## To do
From the material below, copy every line in which the word "name" occurs.

## Provided records
'''

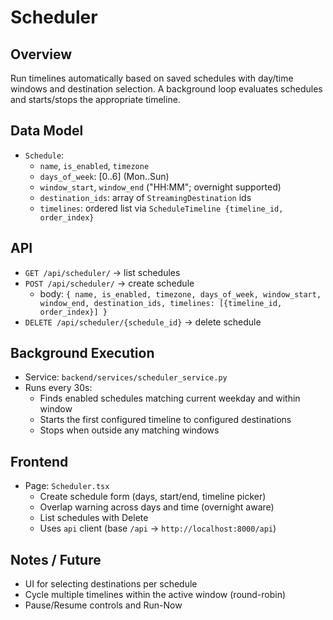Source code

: # Scheduler

## Overview
Run timelines automatically based on saved schedules with day/time windows and destination selection. A background loop evaluates schedules and starts/stops the appropriate timeline.

## Data Model
- `Schedule`:
  - `name`, `is_enabled`, `timezone`
  - `days_of_week`: [0..6] (Mon..Sun)
  - `window_start`, `window_end` ("HH:MM"; overnight supported)
  - `destination_ids`: array of `StreamingDestination` ids
  - `timelines`: ordered list via `ScheduleTimeline {timeline_id, order_index}`

## API
- `GET /api/scheduler/` → list schedules
- `POST /api/scheduler/` → create schedule
  - body: `{ name, is_enabled, timezone, days_of_week, window_start, window_end, destination_ids, timelines: [{timeline_id, order_index}] }`
- `DELETE /api/scheduler/{schedule_id}` → delete schedule

## Background Execution
- Service: `backend/services/scheduler_service.py`
- Runs every 30s:
  - Finds enabled schedules matching current weekday and within window
  - Starts the first configured timeline to configured destinations
  - Stops when outside any matching windows

## Frontend
- Page: `Scheduler.tsx`
  - Create schedule form (days, start/end, timeline picker)
  - Overlap warning across days and time (overnight aware)
  - List schedules with Delete
  - Uses `api` client (base `/api` → `http://localhost:8000/api`)

## Notes / Future
- UI for selecting destinations per schedule
- Cycle multiple timelines within the active window (round-robin)
- Pause/Resume controls and Run-Now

'''

## Response to the task
  - `name`, `is_enabled`, `timezone`
  - body: `{ name, is_enabled, timezone, days_of_week, window_start, window_end, destination_ids, timelines: [{timeline_id, order_index}] }`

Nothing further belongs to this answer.